Healthcare, Counseling, and Wellness

Your health and well-being are paramount, above any and all course deliverables. There is a wide range of support services on campus to ensure your success, and I encourage you to reach out to resources as appropriate.

University Health and Counseling Services
Find@Northeastern - 24/7 Mental Health Support
WeCare
Support Groups and Workshops


Title IX

  • Title IX of the Education Amendments of 1972 protects individuals from sex or gender-based discrimination, including discrimination based on gender-identity, in educational programs and activities that receive federal financial assistance. Northeastern’s Title IX Policy prohibits Prohibited Offenses, which are defined as sexual harassment, sexual assault, relationship or domestic violence, and stalking. The Title IX Policy applies to the entire community, including students, faculty and staff of all genders.
  • If you or someone you know has been a survivor of a Prohibited Offense, confidential support and guidance can be found through University Health and Counseling Services staff and the Center for Spiritual Dialogue and Service clergy members.
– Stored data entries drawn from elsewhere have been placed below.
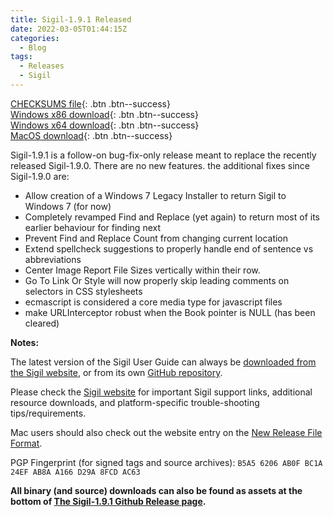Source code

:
 ```yaml
---
title: Sigil-1.9.1 Released
date: 2022-03-05T01:44:15Z
categories:
  - Blog
tags:
  - Releases
  - Sigil
---
```


[CHECKSUMS file](https://github.com/Sigil-Ebook/Sigil/releases/download/1.9.1/Sigil-1.9.1-CHECKSUMS.sha256.txt){: .btn .btn--success}<br/>
[Windows x86 download](https://github.com/Sigil-Ebook/Sigil/releases/download/1.9.1/Sigil-1.9.1-Windows-Setup.exe){: .btn .btn--success}<br/>
[Windows x64 download](https://github.com/Sigil-Ebook/Sigil/releases/download/1.9.1/Sigil-1.9.1-Windows-x64-Setup.exe){: .btn .btn--success}<br/>
[MacOS download](https://github.com/Sigil-Ebook/Sigil/releases/download/1.9.1/Sigil.app-1.9.1-Mac.txz){: .btn .btn--success}

Sigil-1.9.1 is a follow-on bug-fix-only release meant to replace the recently released Sigil-1.9.0. There are no new features. the additional fixes since Sigil-1.9.0 are:

* Allow creation of a Windows 7 Legacy Installer to return Sigil to Windows 7 (for now)
* Completely revamped Find and Replace (yet again) to return most of its earlier behaviour for finding next
* Prevent Find and Replace Count from changing current location
* Extend spellcheck suggestions to properly handle end of sentence vs abbreviations
* Center Image Report File Sizes vertically within their row.
* Go To Link Or Style will now properly skip leading comments on selectors in CSS stylesheets
* ecmascript is considered a core media type for javascript files
* make URLInterceptor robust when the Book pointer is NULL (has been cleared)

__Notes:__

The latest version of the Sigil User Guide can always be [downloaded from the Sigil website](https://sigil-ebook.com/sigil/guide), or from its own [GitHub repository](https://github.com/Sigil-Ebook/sigil-user-guide/releases/latest).

Please check the [Sigil website](https://sigil-ebook.com/sigil) for important Sigil support links, additional resource downloads, and platform-specific trouble-shooting tips/requirements.

Mac users should also check out the website entry on the [New Release File Format](https://sigil-ebook.com/sigil/tips/#new-release-file-format-starting-with-sigil-0918).


PGP Fingerprint (for signed tags and source archives): `B5A5 6206 AB0F BC1A 24EF AB8A A166 D29A 8FCD AC63`

__All binary (and source) downloads can also be found as assets at the bottom of [The Sigil-1.9.1 Github Release page](https://github.com/Sigil-Ebook/Sigil/releases/tag/1.9.1).__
By law, those employees are not required to report allegations of sex or gender-based discrimination to the University.
  • Alleged violations can be reported non-confidentially to the Title IX Coordinator within The Office for University Equity and Compliance by filling out the online Discrimination Complaint Form, emailing the OUEC (less secure) at: titleix@northeastern.edu and/or through NUPD (Emergency 617.373.3333; Non-Emergency 617.373.2121). Reporting Prohibited Offenses to NUPD does NOT commit the victim/affected party to future legal action.
  • Faculty members are considered “responsible employees” at Northeastern University, meaning they are required to report all allegations of sex or gender-based discrimination to the Title IX Coordinator. In case of an emergency, please call 911. Please visit the Title IX webpage for a complete list of reporting options and resources both on-campus and off-campus.


Disability Resources

Students with disabilities who wish to receive academic services and/or accommodations should visit the Disability Resource Center at 20 Dodge Hall, or call 617.373.2675. If you have not already done so, please provide your letter from the DRC to your instructor early in the semester so that they can arrange those accommodations.